On Sat, 2020-06-27 at 13:38 +0200, Marc Glisse wrote:
> On Sat, 27 Jun 2020, Ilya Leoshkevich via Gcc-patches wrote:
>
> > Is there something specific that a compiler user should look out
> > for?
> > For example, here is the kernel code, from which the test was
> > derived:
> >
> > static inline void atomic_add(int i, atomic_t *v)
> > {
> > #ifdef CONFIG_HAVE_MARCH_Z196_FEATURES
> > if (__builtin_constant_p(i) && (i > -129) && (i < 128)) {
> > __atomic_add_const(i, &v->counter);
> > return;
> > }
> > #endif
> > __atomic_add(i, &v->counter);
> > }
> >
> > It looks very straightforward - can there still be something wrong
> > with its usage of b_c_p?
> >
> > > I'd recommend looking at the .ssa dump and walk forward from
> > > there if
> > > the .ssa dump looks correct.
> >
> > Well, 021t.ssa already has:
> >
> > __attribute__((gnu_inline))
> > __atomic_add_const (intD.6 valD.2269, intD.6 * ptrD.2270)
> > {
> > intD.6 val_3(D) = valD.2269;
> > intD.6 * ptr_2(D) = ptrD.2270;
> > ;; basic block 2, loop depth 0, maybe hot
> > ;; prev block 0, next block 1, flags: (NEW)
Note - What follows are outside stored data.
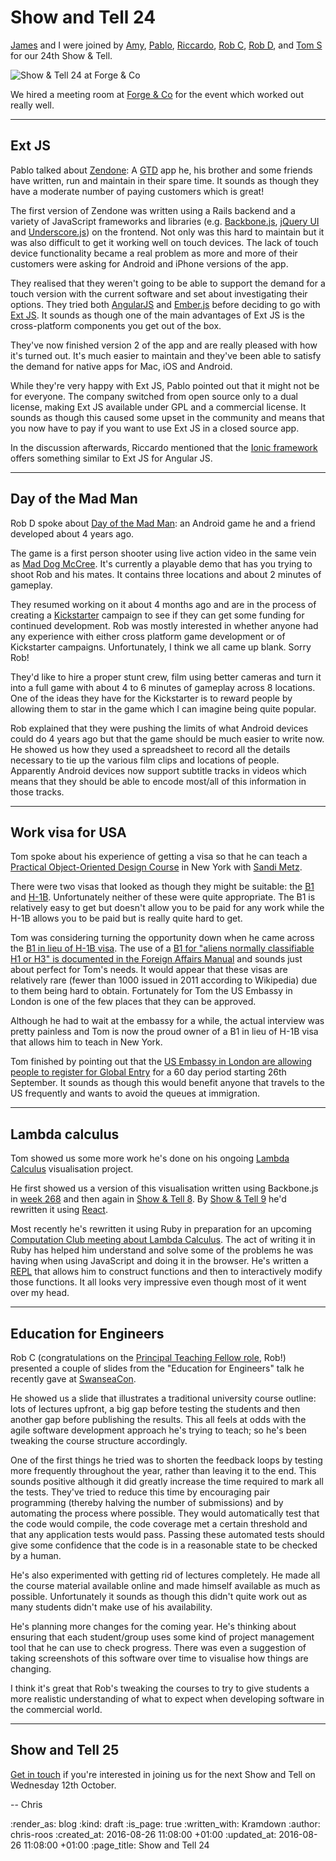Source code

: Show and Tell 24
================

[James][james-mead] and I were joined by [Amy][amy-wagner], [Pablo][pablo-manrubia], [Riccardo][riccardo-cambiassi], [Rob C][rob-chatley], [Rob D][rob-dupuis], and [Tom S][tom-stuart] for our 24th Show & Tell.

![Show & Tell 24 at Forge & Co](/images/blog/2016-09-14-gfr-show-and-tell-24.jpg)

We hired a meeting room at [Forge & Co][forge-and-co] for the event which worked out really well.

[amy-wagner]: http://amyeee.com/
[forge-and-co]: http://forgeandco.co.uk/
[james-mead]: /james-mead
[pablo-manrubia]: http://pmanrubia.info/
[riccardo-cambiassi]: https://github.com/bru
[rob-chatley]: https://www.doc.ic.ac.uk/~rbc/
[rob-dupuis]: https://github.com/robd
[tom-stuart]: http://codon.com/

---

## Ext JS

Pablo talked about [Zendone][zendone]: A [GTD][gtd] app he, his brother and some friends have written, run and maintain in their spare time. It sounds as though they have a moderate number of paying customers which is great!

The first version of Zendone was written using a Rails backend and a variety of JavaScript frameworks and libraries (e.g. [Backbone.js][backbone-js], [jQuery UI][jquery-ui] and [Underscore.js][underscore-js]) on the frontend. Not only was this hard to maintain but it was also difficult to get it working well on touch devices. The lack of touch device functionality became a real problem as more and more of their customers were asking for Android and iPhone versions of the app.

They realised that they weren't going to be able to support the demand for a touch version with the current software and set about investigating their options. They tried both [AngularJS][angular-js] and [Ember.js][ember-js] before deciding to go with [Ext JS][ext-js]. It sounds as though one of the main advantages of Ext JS is the cross-platform components you get out of the box.

They've now finished version 2 of the app and are really pleased with how it's turned out. It's much easier to maintain and they've been able to satisfy the demand for native apps for Mac, iOS and Android.

While they're very happy with Ext JS, Pablo pointed out that it might not be for everyone. The company switched from open source only to a dual license, making Ext JS available under GPL and a commercial license. It sounds as though this caused some upset in the community and means that you now have to pay if you want to use Ext JS in a closed source app.

In the discussion afterwards, Riccardo mentioned that the [Ionic framework][ionic] offers something similar to Ext JS for Angular JS.

[angular-js]: https://angularjs.org/
[backbone-js]: http://backbonejs.org/
[ember-js]: http://emberjs.com/
[ext-js]: https://www.sencha.com/products/extjs/#overview
[gtd]: https://en.wikipedia.org/wiki/Getting_Things_Done
[ionic]: http://ionicframework.com/
[jquery-ui]: https://jqueryui.com/
[underscore-js]: http://underscorejs.org/
[zendone]: https://www.zendone.com/

---

## Day of the Mad Man

Rob D spoke about [Day of the Mad Man][day-of-the-mad-man]: an Android game he and a friend developed about 4 years ago.

The game is a first person shooter using live action video in the same vein as [Mad Dog McCree][mad-dog-mcree]. It's currently a playable demo that has you trying to shoot Rob and his mates. It contains three locations and about 2 minutes of gameplay.

They resumed working on it about 4 months ago and are in the process of creating a [Kickstarter][kickstarter] campaign to see if they can get some funding for continued development. Rob was mostly interested in whether anyone had any experience with either cross platform game development or of Kickstarter campaigns. Unfortunately, I think we all came up blank. Sorry Rob!

They'd like to hire a proper stunt crew, film using better cameras and turn it into a full game with about 4 to 6 minutes of gameplay across 8 locations. One of the ideas they have for the Kickstarter is to reward people by allowing them to star in the game which I can imagine being quite popular.

Rob explained that they were pushing the limits of what Android devices could do 4 years ago but that the game should be much easier to write now. He showed us how they used a spreadsheet to record all the details necessary to tie up the various film clips and locations of people. Apparently Android devices now support subtitle tracks in videos which means that they should be able to encode most/all of this information in those tracks.

[day-of-the-mad-man]: https://dayofthemadman.com/
[kickstarter]: https://www.kickstarter.com/
[mad-dog-mcree]: https://en.wikipedia.org/wiki/Mad_Dog_McCree

---

## Work visa for USA

Tom spoke about his experience of getting a visa so that he can teach a [Practical Object-Oriented Design Course][pood-course] in New York with [Sandi Metz][sandi-metz].

There were two visas that looked as though they might be suitable: the [B1][b1-visa] and [H-1B][h1b-visa]. Unfortunately neither of these were quite appropriate. The B1 is relatively easy to get but doesn't allow you to be paid for any work while the H-1B allows you to be paid but is really quite hard to get.

Tom was considering turning the opportunity down when he came across the [B1 in lieu of H-1B visa][b-in-lieu-of-other-visa]. The use of a [B1 for "aliens normally classifiable H1 or H3" is documented in the Foreign Affairs Manual][fam-402-2-5] and sounds just about perfect for Tom's needs. It would appear that these visas are relatively rare (fewer than 1000 issued in 2011 according to Wikipedia) due to them being hard to obtain. Fortunately for Tom the US Embassy in London is one of the few places that they can be approved.

Although he had to wait at the embassy for a while, the actual interview was pretty painless and Tom is now the proud owner of a B1 in lieu of H-1B visa that allows him to teach in New York.

Tom finished by pointing out that the [US Embassy in London are allowing people to register for Global Entry][us-embassy-global-entry] for a 60 day period starting 26th September. It sounds as though this would benefit anyone that travels to the US frequently and wants to avoid the queues at immigration.

[b-in-lieu-of-other-visa]: https://en.wikipedia.org/wiki/B_visa_in_lieu_of_other_visas
[b1-visa]: https://en.wikipedia.org/wiki/B_visa
[h1b-visa]: https://en.wikipedia.org/wiki/H-1B_visa
[fam-402-2-5]: https://fam.state.gov/FAM/09FAM/09FAM040202.html#M402_2_5_F
[pood-course]: http://www.sandimetz.com/courses
[sandi-metz]: http://www.sandimetz.com/
[us-embassy-global-entry]: https://uk.usembassy.gov/global-entry-enrollment-center-top-open-in-london/

---

## Lambda calculus

Tom showed us some more work he's done on his ongoing [Lambda Calculus][lambda-calculus] visualisation project.

He first showed us a version of this visualisation written using Backbone.js  in [week 268][week-268] and then again in [Show & Tell 8][show-and-tell-8-lambda-calculus]. By [Show & Tell 9][show-and-tell-9-lambda-calculus] he'd rewritten it using [React][react].

Most recently he's rewritten it using Ruby in preparation for an upcoming [Computation Club meeting about Lambda Calculus][computation-club-lambda-calculus]. The act of writing it in Ruby has helped him understand and solve some of the problems he was having when using JavaScript and doing it in the browser. He's written a [REPL][repl] that allows him to construct functions and then to interactively modify those functions. It all looks very impressive even though most of it went over my head.

[computation-club-lambda-calculus]: http://lanyrd.com/2016/london-computation-club-lambda-calculus/
[lambda-calculus]: https://en.wikipedia.org/wiki/Lambda_calculus
[react]: https://facebook.github.io/react/
[repl]: https://en.wikipedia.org/wiki/Read%E2%80%93eval%E2%80%93print_loop
[show-and-tell-8-lambda-calculus]: /show-and-tell-8#lambda-calculus
[show-and-tell-9-lambda-calculus]: /show-and-tell-9#lambda-calculus
[week-268]: /week-268

---

## Education for Engineers

Rob C (congratulations on the [Principal Teaching Fellow role][rob-c-new-job], Rob!) presented a couple of slides from the "Education for Engineers" talk he recently gave at [SwanseaCon][swansea-con].

He showed us a slide that illustrates a traditional university course outline: lots of lectures upfront, a big gap before testing the students and then another gap before publishing the results. This all feels at odds with the agile software development approach he's trying to teach; so he's been tweaking the course structure accordingly.

One of the first things he tried was to shorten the feedback loops by testing more frequently throughout the year, rather than leaving it to the end. This sounds positive although it did greatly increase the time required to mark all the tests. They've tried to reduce this time by encouraging pair programming (thereby halving the number of submissions) and by automating the process where possible. They would automatically test that the code would compile, the code coverage met a certain threshold and that any application tests would pass. Passing these automated tests should give some confidence that the code is in a reasonable state to be checked by a human.

He's also experimented with getting rid of lectures completely. He made all the course material available online and made himself available as much as possible. Unfortunately it sounds as though this didn't quite work out as many students didn't make use of his availability.

He's planning more changes for the coming year. He's thinking about ensuring that each student/group uses some kind of project management tool that he can use to check progress. There was even a suggestion of taking screenshots of this software over time to visualise how things are changing.

I think it's great that Rob's tweaking the courses to try to give students a more realistic understanding of what to expect when developing software in the commercial world.

[rob-c-new-job]: https://medium.com/@rchatley/new-academic-year-new-job-c13c21a0856#.xcvotpc7r
[swansea-con]: http://swanseacon.co.uk/

---

## Show and Tell 25

[Get in touch][contact] if you're interested in joining us for the next Show and Tell on Wednesday 12th October.

-- Chris

[contact]: /contact

:render_as: blog
:kind: draft
:is_page: true
:written_with: Kramdown
:author: chris-roos
:created_at: 2016-08-26 11:08:00 +01:00
:updated_at: 2016-08-26 11:08:00 +01:00
:page_title: Show and Tell 24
> > ;; pred: ENTRY (FALLTHRU)
> > # .MEM_4 = VDEF <.MEM_1(D)>
> > __asm__ __volatile__("asi %0,%1
> > " : "ptr" "=Q" *ptr_2(D) : "val" "i" val_3(D), "Q" *ptr_2(D) :
> > "memory", "cc");
> > # VUSE <.MEM_4>
> > return;
> > ;; succ: EXIT
> >
> > }
> >
> > which is, strictly speaking, not correct, because val_3(D) and
> > valD.2269 are not constant. But as far as I understand we are
> > willing
> > to tolerate trees like this until a certain point.
> >
> > What is this point supposed to be? If I understood you right,
> > 106t.thread1 is already too late - why is it so?
>
> Small remark: shouldn't __atomic_add_const be marked with the
> always_inline attribute, since it isn't usable when it isn't inlined?
I agree, this would be a good improvement (from both readability and
correctness perspectives).
Still, I just tried it, and unfortunately it did not help with the
issue at hand, most likely because the function is inlined either way.
021t.ssa still contains:
__attribute__((always_inline, gnu_inline))
__atomic_add_const (intD.6 valD.2269, intD.6 * ptrD.2270)
{
and threading still eliminates its inlined version.